Alternating Carrier Models and the Energy Conservation Laws

Abstract

Membrane proteins such as transporters, exchangers, and cotransporters, have traditionally been represented by different versions of the mobile carrier model as illustrated in Fig. 1 A. For a number of transporters, the apparent affinities for intracellular and extracellular substrates have been shown to be different. This has been accounted for in transport activity models by creating an asymmetry in the rate constants for the binding and debinding reactions on each side of the membrane. Care must be taken to adjust the rate constants of the other reactions in the transport cycle in such a way that the microscopic reversibility principle is respected. In an article (1) recently published in the Biophysical Journal, R. J. Naftalin argues that a model of the type shown in Fig. 1 A, presenting an asymmetry between the intracellular and extracellular binding constants, violates the energy conservation laws. We don't agree with this conclusion. Figure 1 Different kinetic representations of the transporter mechanism. Panel A represents the mobile carrier model that was implicitly used in the Biophysical Journal article on which we are commenting (1). Panel B represents the alternating access model, which ... The Carrier Model and the Alternating Access Mechanism In the carrier model, a transporter is pictured as a molecule whose binding site(s) is exposed to one side of the membrane at a time, where it can bind or release a substrate molecule.

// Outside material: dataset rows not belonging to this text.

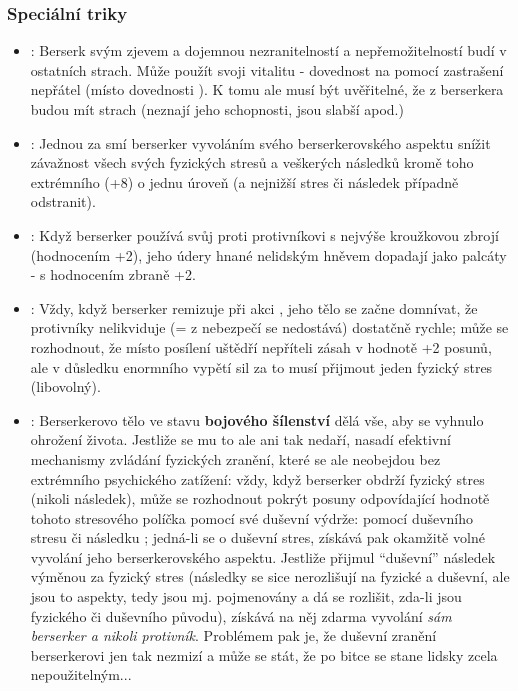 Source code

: \documentclass[../main.tex]{subfiles}
\begin{document}
\subsubsection*{Speciální triky}
\begin{itemize}
\item {}: Berserk svým zjevem a dojemnou nezranitelností a nepřemožitelností budí v ostatních strach. Může použít svoji vitalitu - dovednost  na  pomocí zastrašení nepřátel (místo dovednosti ). K tomu ale musí být uvěřitelné, že z berserkera budou mít strach (neznají jeho schopnosti, jsou slabší apod.)
\item {}: Jednou za  smí berserker vyvoláním svého berserkerovského aspektu snížit závažnost všech svých fyzických stresů a veškerých následků kromě toho extrémního (+8) o jednu úroveň (a nejnižší stres či následek případně odstranit).
\item {}: Když berserker používá svůj  proti protivníkovi s nejvýše kroužkovou zbrojí (hodnocením +2), jeho údery hnané nelidským hněvem dopadají jako palcáty - s hodnocením zbraně +2. 
\item {}: Vždy, když berserker remizuje při akci , jeho tělo se začne domnívat, že protivníky nelikviduje (= z nebezpečí se nedostává) dostatčně rychle; může se rozhodnout, že místo posílení uštědří nepříteli zásah v hodnotě +2 posunů, ale v důsledku enormního vypětí sil za to musí přijmout jeden fyzický stres (libovolný).
\item {}: Berserkerovo tělo ve stavu \textbf{bojového šílenství}
 dělá vše, aby se vyhnulo ohrožení života. Jestliže se mu to ale ani tak nedaří, nasadí efektivní mechanismy zvládání fyzických zranění, které se ale neobejdou bez extrémního psychického zatížení: vždy, když berserker obdrží fyzický stres (nikoli následek), může se rozhodnout pokrýt posuny odpovídající hodnotě tohoto stresového políčka pomocí své duševní výdrže: pomocí duševního stresu či následku ; jedná-li se o duševní stres, získává pak okamžitě volné vyvolání jeho berserkerovského aspektu. Jestliže přijmul ``duševní'' následek výměnou za fyzický stres (následky se sice nerozlišují na fyzické a duševní, ale jsou to aspekty, tedy jsou mj. pojmenovány a dá se rozlišit, zda-li jsou fyzického či duševního původu), získává na něj zdarma vyvolání \textit{sám berserker a nikoli protivník}. Problémem pak je, že duševní zranění berserkerovi jen tak nezmizí a může se stát, že po bitce se stane lidsky zcela nepoužitelným... 



\end{itemize}
\end{document}
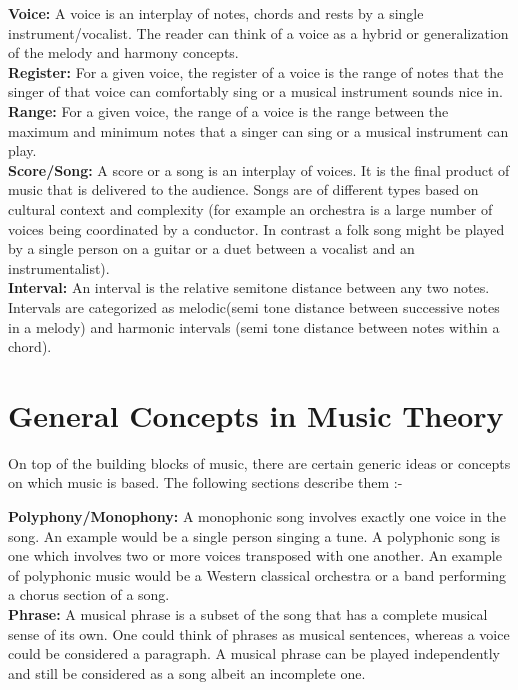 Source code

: \noindent \textbf{Voice:} \label{voice} A voice is an interplay of notes, chords and rests by a single instrument/vocalist. The reader can think of a voice as a hybrid or generalization of the melody and harmony concepts. \\

\noindent \textbf{Register:} For a given voice, the register of a voice is the range of notes that the singer of that voice can comfortably sing or a musical instrument sounds nice in. \\

\noindent \textbf{Range:} For a given voice, the range of a voice is the range between the maximum and minimum notes that a singer can sing or a musical instrument can play.  \\

\noindent \textbf{Score/Song:} A score or a song is an interplay of voices. It is the final product of music that is delivered to the audience. Songs are of different types based on cultural context and complexity (for example an orchestra is a large number of voices being coordinated by a conductor. In contrast a folk song might be played by a single person on a guitar or a duet between a vocalist and an instrumentalist). \\

\noindent \textbf{Interval:} An interval is the relative semitone distance between any two notes. Intervals are categorized as melodic(semi tone distance between successive notes in a melody) and harmonic intervals (semi tone distance between notes within a chord).

\section{General Concepts in Music Theory}

\noindent On top of the building blocks of music, there are certain generic ideas or concepts on which music is based. The following sections describe them :-

\noindent \textbf{Polyphony/Monophony:} A monophonic song involves exactly one voice in the song. An example would be a single person singing a tune. A polyphonic song is one which involves two or more voices transposed with one another. An example of polyphonic music would be a Western classical orchestra or a band performing a chorus section of a song. \\

\noindent \textbf{Phrase:} A musical phrase is a subset of the song that has a complete musical sense of its own. One could think of phrases as musical sentences, whereas a voice could be considered a paragraph. A musical phrase can be played independently and still be considered as a song albeit an incomplete one. \\

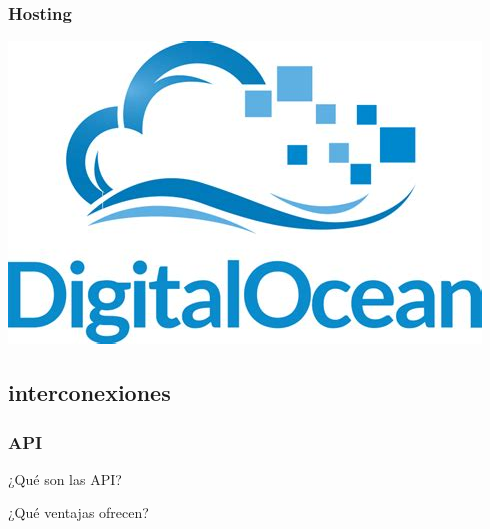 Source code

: \documentclass{beamer}
\begin{document}
\begin{frame}
\begin{table}
    \end{table}
\end{frame}

\begin{frame}
    \frametitle{Hosting}
    \begin{table}
        \includegraphics[width=0.8\linewidth]{../images/diapositivas/digitalOcean.jpeg}
    \end{table}
\end{frame}

\subsection{interconexiones}

\begin{frame}
    \frametitle{API}
    ¿Qué son las API? \break \vfill
    \pause

    ¿Qué ventajas ofrecen?
\end{frame}
\end{document}
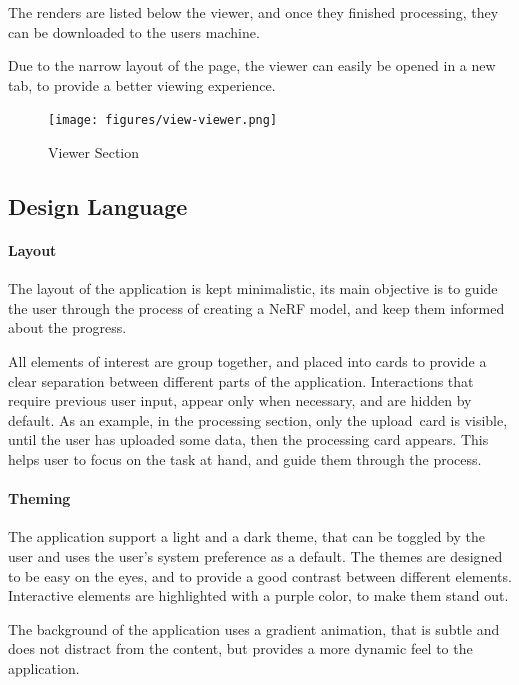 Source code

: The renders are listed below the viewer, and once they finished processing, they can be downloaded to the users machine.

Due to the narrow layout of the page, the viewer can easily be opened in a new tab, to provide a better viewing experience.

\begin{figure}[htb]
  \texttt{[image: figures/view-viewer.png]}
  \caption{Viewer Section}
  \label{fig:design:viewer-section}
\end{figure}

\subsection*{Design Language}

\paragraph{Layout}

The layout of the application is kept minimalistic, its main objective is to guide the user through the process of creating a NeRF model, and keep them informed about the progress.

All elements of interest are group together, and placed into cards to provide a clear separation between different parts of the application.
Interactions that require previous user input, appear only when necessary, and are hidden by default.
As an example, in the processing section, only the upload card is visible, until the user has uploaded some data, then the processing card appears.
This helps user to focus on the task at hand, and guide them through the process.

\paragraph{Theming}

The application support a light and a dark theme, that can be toggled by the user and uses the user's system preference as a default.
The themes are designed to be easy on the eyes, and to provide a good contrast between different elements.
Interactive elements are highlighted with a purple color, to make them stand out.

The background of the application uses a gradient animation, that is subtle and does not distract from the content, but provides a more dynamic feel to the application.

Even though some ionophores are believed to function according to this “ferry boat” mechanism, a multi-transmembrane segment protein is more likely to function with an alternating access mechanism as illustrated in Fig. 1 B, an assumption borne out by the recent crystallographic structures of transporters in different orientations (2–5). In this case, a binding site is alternatively exposed to each side of the membrane through a conformational change. In kinetic modeling, the two mechanisms are indistinguishable as they can be represented by the same number of states linked by the same number of rate constants (Fig. 1 C).